The manipulation of subject, and image composition, seemingly gives painters a tremendous advantage over photographers in action scenes, who are limited by the "real" event. But painters also have the challenge of determining how "realistic" their portrayal of such pictures will be. It's possible to make paintings which challenge our ability to know whether or not they're photographs or paintings; but taking the exactitude of representation to that degree seems to beg the very question posed by photography. The new digital technologies, as well, which allow the manipulation of images--both photographic and non-photographic--makes both kinds of image-making more ambiguous than ever before. Making things look other than they really do--or did, in reality--may be a useful and valuable option, but it also has the probable effect of devaluing the skills (or limitations) associated with the crafts of painting, and photography as well. Photography, invented in the 19th Century, and refined over the last century, has had the intermediate effect of devaluing mere verisimilitude. Making recognizable images of reality as a skill or tool has been aesthetically demoted, though it is no easier to accomplish such effects than it ever was. Of course, the ability to make a great portrait, for instance, on a level with Raphael or Da Vinci or Tintoretto, would still be considered an impressive elaboration of genius; and the loss of the motivation for artists to perform this feat, may be one of the casualties of technology and scientific advance. The progress of civilization opens new doors as it closes others.
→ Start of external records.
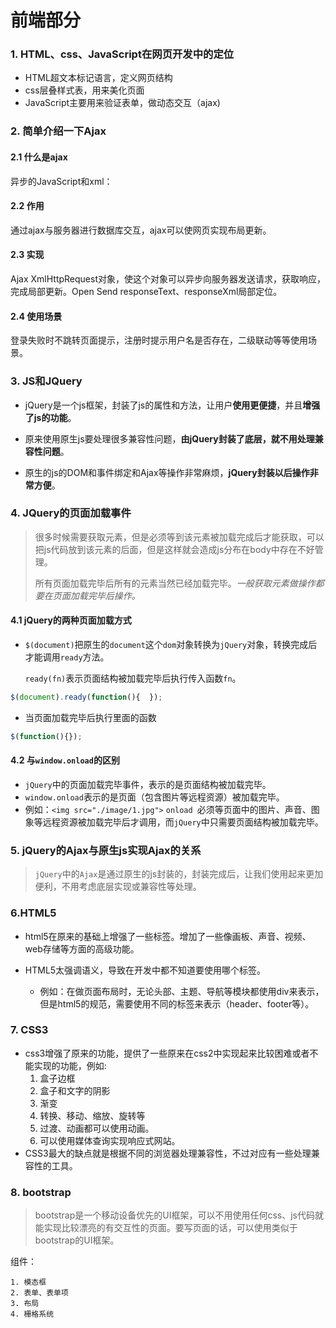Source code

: # 前端部分

### 1. HTML、css、JavaScript在网页开发中的定位

- HTML超文本标记语言，定义网页结构
- css层叠样式表，用来美化页面
- JavaScript主要用来验证表单，做动态交互（ajax)

### 2. 简单介绍一下Ajax

#### 2.1 什么是ajax

异步的JavaScript和xml：

#### 2.2 作用

通过ajax与服务器进行数据库交互，ajax可以使网页实现布局更新。

#### 2.3 实现

Ajax XmlHttpRequest对象，使这个对象可以异步向服务器发送请求，获取响应，完成局部更新。Open Send responseText、responseXml局部定位。

#### 2.4 使用场景

登录失败时不跳转页面提示，注册时提示用户名是否存在，二级联动等等使用场景。

### 3. JS和JQuery

- jQuery是一个js框架，封装了js的属性和方法，让用户**使用更便捷**，并且**增强了js的功能**。

- 原来使用原生js要处理很多兼容性问题，**由jQuery封装了底层，就不用处理兼容性问题**。

- 原生的js的DOM和事件绑定和Ajax等操作非常麻烦，**jQuery封装以后操作非常方便**。

### 4. JQuery的页面加载事件

> 很多时候需要获取元素，但是必须等到该元素被加载完成后才能获取，可以把js代码放到该元素的后面，但是这样就会造成js分布在body中存在不好管理。
>
> 所有页面加载完毕后所有的元素当然已经加载完毕。*一般获取元素做操作都要在页面加载完毕后操作。*

#### 4.1 jQuery的两种页面加载方式
- `$(document)`把原生的`document`这个`dom`对象转换为`jQuery`对象，转换完成后才能调用`ready`方法。

  `ready(fn)`表示页面结构被加载完毕后执行传入函数`fn`。

```js
$(document).ready(function(){  });
```

- 当页面加载完毕后执行里面的函数

```js
$(function(){});
```

#### 4.2 与`window.onload`的区别
- `jQuery`中的页面加载完毕事件，表示的是页面结构被加载完毕。
- `window.onload`表示的是页面（包含图片等远程资源）被加载完毕。
- 例如：`<img src="./image/1.jpg">` `onload `必须等页面中的图片、声音、图象等远程资源被加载完毕后才调用，而`jQuery`中只需要页面结构被加载完毕。

### 5. jQuery的Ajax与原生js实现Ajax的关系

> `jQuery`中的`Ajax`是通过原生的js封装的，封装完成后，让我们使用起来更加便利，不用考虑底层实现或兼容性等处理。

### 6.HTML5

- html5在原来的基础上增强了一些标签。增加了一些像画板、声音、视频、web存储等方面的高级功能。

- HTML5太强调语义，导致在开发中都不知道要使用哪个标签。
  - 例如：在做页面布局时，无论头部、主题、导航等模块都使用div来表示，但是html5的规范，需要使用不同的标签来表示（header、footer等）。

### 7. CSS3

- css3增强了原来的功能，提供了一些原来在css2中实现起来比较困难或者不能实现的功能，例如:
  1. 盒子边框
  2. 盒子和文字的阴影
  3. 渐变
  4. 转换、移动、缩放、旋转等
  5. 过渡、动画都可以使用动画。
  6. 可以使用媒体查询实现响应式网站。
- CSS3最大的缺点就是根据不同的浏览器处理兼容性，不过对应有一些处理兼容性的工具。

### 8. bootstrap

> bootstrap是一个移动设备优先的UI框架，可以不用使用任何css、js代码就能实现比较漂亮的有交互性的页面。要写页面的话，可以使用类似于bootstrap的UI框架。

组件：

 	1. 模态框
 	2. 表单、表单项
 	3. 布局
 	4. 栅格系统
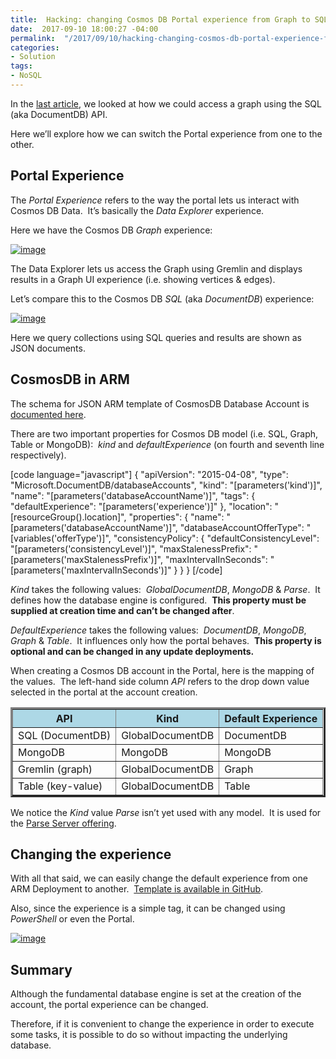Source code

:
 ```yaml
---
title:  Hacking: changing Cosmos DB Portal experience from Graph to SQL
date:  2017-09-10 18:00:27 -04:00
permalink:  "/2017/09/10/hacking-changing-cosmos-db-portal-experience-from-graph-to-sql/"
categories:
- Solution
tags:
- NoSQL
---
```

In the <a href="https://vincentlauzon.com/2017/09/05/hacking-accessing-a-graph-in-cosmos-db-with-sql-documentdb-api/">last article</a>, we looked at how we could access a graph using the SQL (aka DocumentDB) API.

Here we’ll explore how we can switch the Portal experience from one to the other.
<h2>Portal Experience</h2>
The <em>Portal Experience </em>refers to the way the portal lets us interact with Cosmos DB Data.  It’s basically the <em>Data Explorer</em> experience.

Here we have the Cosmos DB <em>Graph</em> experience:

<a href="http://vincentlauzon.files.wordpress.com/2017/09/image.png"><img style="border:0 currentcolor;display:inline;background-image:none;" title="image" src="http://vincentlauzon.files.wordpress.com/2017/09/image_thumb.png" alt="image" border="0" /></a>

The Data Explorer lets us access the Graph using Gremlin and displays results in a Graph UI experience (i.e. showing vertices &amp; edges).

Let’s compare this to the Cosmos DB <em>SQL</em> (aka <em>DocumentDB</em>) experience:

<a href="http://vincentlauzon.files.wordpress.com/2017/09/image2.png"><img style="border:0 currentcolor;display:inline;background-image:none;" title="image" src="http://vincentlauzon.files.wordpress.com/2017/09/image_thumb2.png" alt="image" border="0" /></a>

Here we query collections using SQL queries and results are shown as JSON documents.
<h2>CosmosDB in ARM</h2>
The schema for JSON ARM template of CosmosDB Database Account is <a href="https://docs.microsoft.com/en-ca/azure/templates/microsoft.documentdb/databaseaccounts" target="_blank" rel="noopener">documented here</a>.

There are two important properties for Cosmos DB model (i.e. SQL, Graph, Table or MongoDB):  <em>kind</em> and <em>defaultExperience</em> (on fourth and seventh line respectively).

[code language="javascript"]
{
  &quot;apiVersion&quot;: &quot;2015-04-08&quot;,
  &quot;type&quot;: &quot;Microsoft.DocumentDB/databaseAccounts&quot;,
  &quot;kind&quot;: &quot;[parameters('kind')]&quot;,
  &quot;name&quot;: &quot;[parameters('databaseAccountName')]&quot;,
  &quot;tags&quot;: {
    &quot;defaultExperience&quot;: &quot;[parameters('experience')]&quot;
  },
  &quot;location&quot;: &quot;[resourceGroup().location]&quot;,
  &quot;properties&quot;: {
    &quot;name&quot;: &quot;[parameters('databaseAccountName')]&quot;,
    &quot;databaseAccountOfferType&quot;: &quot;[variables('offerType')]&quot;,
    &quot;consistencyPolicy&quot;: {
      &quot;defaultConsistencyLevel&quot;: &quot;[parameters('consistencyLevel')]&quot;,
      &quot;maxStalenessPrefix&quot;: &quot;[parameters('maxStalenessPrefix')]&quot;,
      &quot;maxIntervalInSeconds&quot;: &quot;[parameters('maxIntervalInSeconds')]&quot;
    }
  }
}
[/code]

<em>Kind</em> takes the following values:  <em>GlobalDocumentDB</em>, <em>MongoDB</em> &amp; <em>Parse</em>.  It defines how the database engine is configured.  <strong>This property must be supplied at creation time and can’t be changed after</strong>.

<em>DefaultExperience</em> takes the following values:  <em>DocumentDB</em>, <em>MongoDB</em>,
<em>Graph</em> &amp; <em>Table</em>.  It influences only how the portal behaves.  <strong>This property is optional and can be changed in any update deployments.</strong>

When creating a Cosmos DB account in the Portal, here is the mapping of the values.  The left-hand side column <em>API</em> refers to the drop down value selected in the portal at the account creation.
<table border="3" width="524">
<thead>
<tr style="background:lightblue;">
<th>API</th>
<th>Kind</th>
<th>Default Experience</th>
</tr>
</thead>
<tbody>
<tr>
<td>SQL (DocumentDB)</td>
<td>GlobalDocumentDB</td>
<td>DocumentDB</td>
</tr>
<tr>
<td>MongoDB</td>
<td>MongoDB</td>
<td>MongoDB</td>
</tr>
<tr>
<td>Gremlin (graph)</td>
<td>GlobalDocumentDB</td>
<td>Graph</td>
</tr>
<tr>
<td>Table (key-value)</td>
<td>GlobalDocumentDB</td>
<td>Table</td>
</tr>
</tbody>
</table>
We notice the <em>Kind</em> value <em>Parse</em> isn’t yet used with any model.  It is used for the <a href="https://azuremarketplace.microsoft.com/en-us/marketplace/apps/Microsoft.ParseServer" target="_blank" rel="noopener">Parse Server offering</a>.
<h2>Changing the experience</h2>
With all that said, we can easily change the default experience from one ARM Deployment to another.  <a href="https://github.com/vplauzon/cosmos-db/tree/master/Cosmos-DB-Portal-Experience" target="_blank" rel="noopener">Template is available in GitHub</a>.

Also, since the experience is a simple tag, it can be changed using <em>PowerShell</em> or even the Portal.

<a href="http://vincentlauzon.files.wordpress.com/2017/09/image3.png"><img style="border:0 currentcolor;display:inline;background-image:none;" title="image" src="http://vincentlauzon.files.wordpress.com/2017/09/image_thumb3.png" alt="image" border="0" /></a>
<h2>Summary</h2>
Although the fundamental database engine is set at the creation of the account, the portal experience can be changed.

Therefore, if it is convenient to change the experience in order to execute some tasks, it is possible to do so without impacting the underlying database.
The debate over the alternate values of two-dimensional representations of reality is an old question, but it isn't settled yet. I've never felt the desire to paint, but part of my Landscape Architecture degree program included a free-hand drawing course, in which I explored line-drawing as a medium, making pictures of buildings, flora, and other kinds of objects (chairs, shoes, etc.). This was an exercise designed to sensitize one's eye to the visual aspects of a scene, and to see the relationship between the perception, and the manipulation, of a space. Copying shapes and textures is a discipline which every representational artist must master, at least to a certain degree. Creative representation, of course, stretches the meaning of reasonable recognition well beyond this simplistic definition. Modern and Post-Modern artistic movements have taken aesthetic arguments well beyond the dialectic of the reportage or documentation versus artistic license. The natural world is no less fascinating to our eyes than it ever was to the ancient Greeks, or to the great Renaissance painters. But the uses we may choose to make of it now feel much more various, and complex, than they may have seemed to those earlier epochs. Our knowledge of the intricate and mysterious workings of matter and perception are many times more profound than they once were; but the means of our mediation between the "external world" and how it is perceived by the human mind have changed, and will continue to change over time.

1 comment:

Conrad DiDiodato said...

Curtis,

thanks for the link to Sunny's site. Her paintings are wonderful: as you'd agree, refreshing to the eye tired with all the fake digital 'simulacra'. I believe the modern eye's been blunted by technology (gone the "aura" for good).Your "Point Reyes" is magnificent.

I envy painters and photographers: two art forms I've never had a chance to pursue.